Elena Sofia Ricci: “Dei personaggi mi interessa trovare il loro lato tragico e grottesco”

di Stefano Pignataro

In scena al Teatro delle Arti di Salerno con “La dolce ala della giovinezza” di T. Williams con Gabriele Anagni e per la regia di Pier Luigi Pizzi lo scorso 11 e 12 dicembre, Elena Sofia Ricci racconta l’esegesi del personaggio e di quanto la intrighi entrare nella condizione esistenziale di ogni personaggio che interpreta.

-Lei è’ attrice eclettica, dotata di notevole versatilità. Con quale metodo ha affrontato il ruolo che porta in scena nel dramma di Williams e quali, tra i molteplici insegnamenti dei suoi Maestri, ritiene sia stata quello che le è stato più fruttuoso?

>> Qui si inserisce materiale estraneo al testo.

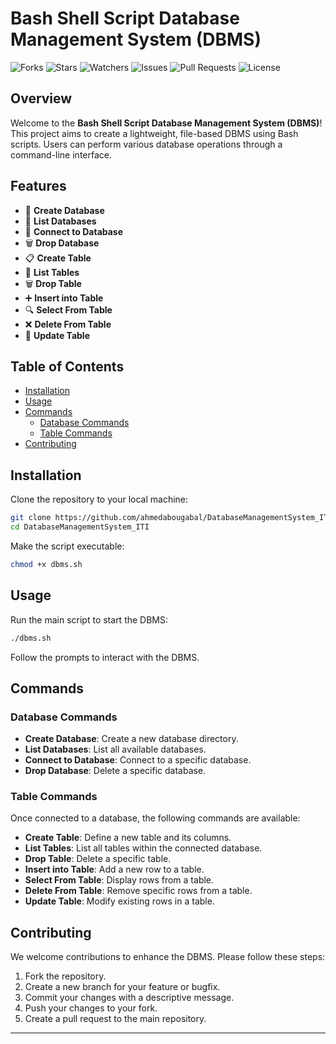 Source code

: # Bash Shell Script Database Management System (DBMS)

![Forks](https://img.shields.io/github/forks/ahmedabougabal/DatabaseManagementSystem_ITI?style=social)
![Stars](https://img.shields.io/github/stars/ahmedabougabal/DatabaseManagementSystem_ITI?style=social)
![Watchers](https://img.shields.io/github/watchers/ahmedabougabal/DatabaseManagementSystem_ITI?style=social)
![Issues](https://img.shields.io/github/issues/ahmedabougabal/DatabaseManagementSystem_ITI)
![Pull Requests](https://img.shields.io/github/issues-pr/ahmedabougabal/DatabaseManagementSystem_ITI)
![License](https://img.shields.io/github/license/ahmedabougabal/DatabaseManagementSystem_ITI)

## Overview

Welcome to the **Bash Shell Script Database Management System (DBMS)**! This project aims to create a lightweight, file-based DBMS using Bash scripts. Users can perform various database operations through a command-line interface.

## Features

- 📁 **Create Database**
- 📜 **List Databases**
- 🔗 **Connect to Database**
- 🗑️ **Drop Database**
- 📋 **Create Table**
- 📄 **List Tables**
- 🗑️ **Drop Table**
- ➕ **Insert into Table**
- 🔍 **Select From Table**
- ❌ **Delete From Table**
- 📝 **Update Table**

## Table of Contents

- [Installation](#installation)
- [Usage](#usage)
- [Commands](#commands)
  - [Database Commands](#database-commands)
  - [Table Commands](#table-commands)
- [Contributing](#contributing)

## Installation

Clone the repository to your local machine:

```sh
git clone https://github.com/ahmedabougabal/DatabaseManagementSystem_ITI.git
cd DatabaseManagementSystem_ITI
```

Make the script executable:

```sh
chmod +x dbms.sh
```

## Usage

Run the main script to start the DBMS:

```sh
./dbms.sh
```

Follow the prompts to interact with the DBMS.

## Commands

### Database Commands

- **Create Database**: Create a new database directory.
- **List Databases**: List all available databases.
- **Connect to Database**: Connect to a specific database.
- **Drop Database**: Delete a specific database.

### Table Commands

Once connected to a database, the following commands are available:

- **Create Table**: Define a new table and its columns.
- **List Tables**: List all tables within the connected database.
- **Drop Table**: Delete a specific table.
- **Insert into Table**: Add a new row to a table.
- **Select From Table**: Display rows from a table.
- **Delete From Table**: Remove specific rows from a table.
- **Update Table**: Modify existing rows in a table.

## Contributing

We welcome contributions to enhance the DBMS. Please follow these steps:

1. Fork the repository.
2. Create a new branch for your feature or bugfix.
3. Commit your changes with a descriptive message.
4. Push your changes to your fork.
5. Create a pull request to the main repository.

<hr />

Ho avuto ed ho tanti Maestri, da Mario Scaccia ad Armando Pugliese.  Tra i tanti insegnamenti avuti da loro c’è quasi sicuramente il senso di raccontare personaggi mai drammatici e melodrammatici ma di trovare il tragico ed il grottesco in loro; allo stesso modo trovo interessante ricercare questi due elementi nella vita, legati da un filo sottile. Ho amato sin da subito il personaggio di Alexandra come ho amato sin da subito la trasposizione del regista Pizzi. Per mio gusto, affinato durante i miei quasi quarant’anni di carriera, mi interessa poco il dramma borghese tant’è che quando scelgo i testi scelgo autori come Pirandello, Miller, Williams che, anche se sono considerati autori di dramma borghese, secondo me non hanno nulla del dramma borghese, ma vedo drammi e tragedie esistenziali quale appunto Pirandello. O la grande tragedia greca che non ho ancora affrontato ma che mi piacerebbe molto frequentare come attrice.

Un interesse intenso per il Teatro del grande Novecento che si allinea con la grande Letteratura che ugualmente la appassionerà…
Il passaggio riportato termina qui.